Dataset entries
━━━━━━
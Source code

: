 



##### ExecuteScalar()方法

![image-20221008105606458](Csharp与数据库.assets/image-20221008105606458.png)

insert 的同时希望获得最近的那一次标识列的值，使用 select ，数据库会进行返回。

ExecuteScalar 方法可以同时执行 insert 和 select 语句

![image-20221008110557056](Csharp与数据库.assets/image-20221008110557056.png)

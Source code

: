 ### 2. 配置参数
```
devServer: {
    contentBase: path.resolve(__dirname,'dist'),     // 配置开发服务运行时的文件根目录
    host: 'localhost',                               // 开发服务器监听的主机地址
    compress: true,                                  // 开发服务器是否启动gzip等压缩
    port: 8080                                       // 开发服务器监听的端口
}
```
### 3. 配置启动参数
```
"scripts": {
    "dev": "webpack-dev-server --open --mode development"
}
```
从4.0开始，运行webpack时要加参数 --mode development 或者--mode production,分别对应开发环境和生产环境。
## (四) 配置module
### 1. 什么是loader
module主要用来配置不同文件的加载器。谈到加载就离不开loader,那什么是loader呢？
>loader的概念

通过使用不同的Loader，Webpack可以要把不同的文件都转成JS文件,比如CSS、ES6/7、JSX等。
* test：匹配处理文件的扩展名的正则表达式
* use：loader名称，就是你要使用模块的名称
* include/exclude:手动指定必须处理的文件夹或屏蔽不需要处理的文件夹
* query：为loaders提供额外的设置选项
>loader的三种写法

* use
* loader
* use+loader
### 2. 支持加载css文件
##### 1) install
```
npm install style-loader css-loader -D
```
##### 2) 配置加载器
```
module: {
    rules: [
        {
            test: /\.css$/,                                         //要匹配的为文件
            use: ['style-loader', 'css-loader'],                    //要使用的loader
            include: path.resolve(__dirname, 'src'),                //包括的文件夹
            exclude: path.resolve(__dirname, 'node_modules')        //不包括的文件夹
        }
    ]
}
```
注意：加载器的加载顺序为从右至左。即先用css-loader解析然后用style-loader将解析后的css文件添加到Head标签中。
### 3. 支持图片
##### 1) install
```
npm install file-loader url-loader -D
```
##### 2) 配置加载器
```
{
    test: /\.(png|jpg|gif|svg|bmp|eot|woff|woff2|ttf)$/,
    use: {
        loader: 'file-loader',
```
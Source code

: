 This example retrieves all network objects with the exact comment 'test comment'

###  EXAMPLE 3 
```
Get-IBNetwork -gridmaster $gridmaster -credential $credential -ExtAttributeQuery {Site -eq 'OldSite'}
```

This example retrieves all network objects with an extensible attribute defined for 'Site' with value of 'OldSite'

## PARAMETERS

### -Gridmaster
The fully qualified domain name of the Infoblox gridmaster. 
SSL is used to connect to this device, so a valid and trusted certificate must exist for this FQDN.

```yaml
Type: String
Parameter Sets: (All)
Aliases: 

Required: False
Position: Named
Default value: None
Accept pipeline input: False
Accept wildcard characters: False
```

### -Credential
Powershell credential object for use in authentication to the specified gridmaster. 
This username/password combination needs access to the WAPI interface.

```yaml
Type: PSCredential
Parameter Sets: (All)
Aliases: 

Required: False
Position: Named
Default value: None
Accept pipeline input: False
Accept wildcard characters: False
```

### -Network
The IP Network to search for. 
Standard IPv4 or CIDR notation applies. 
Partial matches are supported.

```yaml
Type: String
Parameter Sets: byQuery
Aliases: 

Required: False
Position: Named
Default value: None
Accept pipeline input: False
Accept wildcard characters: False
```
━━━━━━
To do:
In the records, find every line that has the string "assets" and copy it.

Task response:
![image-20221008105606458](Csharp与数据库.assets/image-20221008105606458.png)
![image-20221008110557056](Csharp与数据库.assets/image-20221008110557056.png)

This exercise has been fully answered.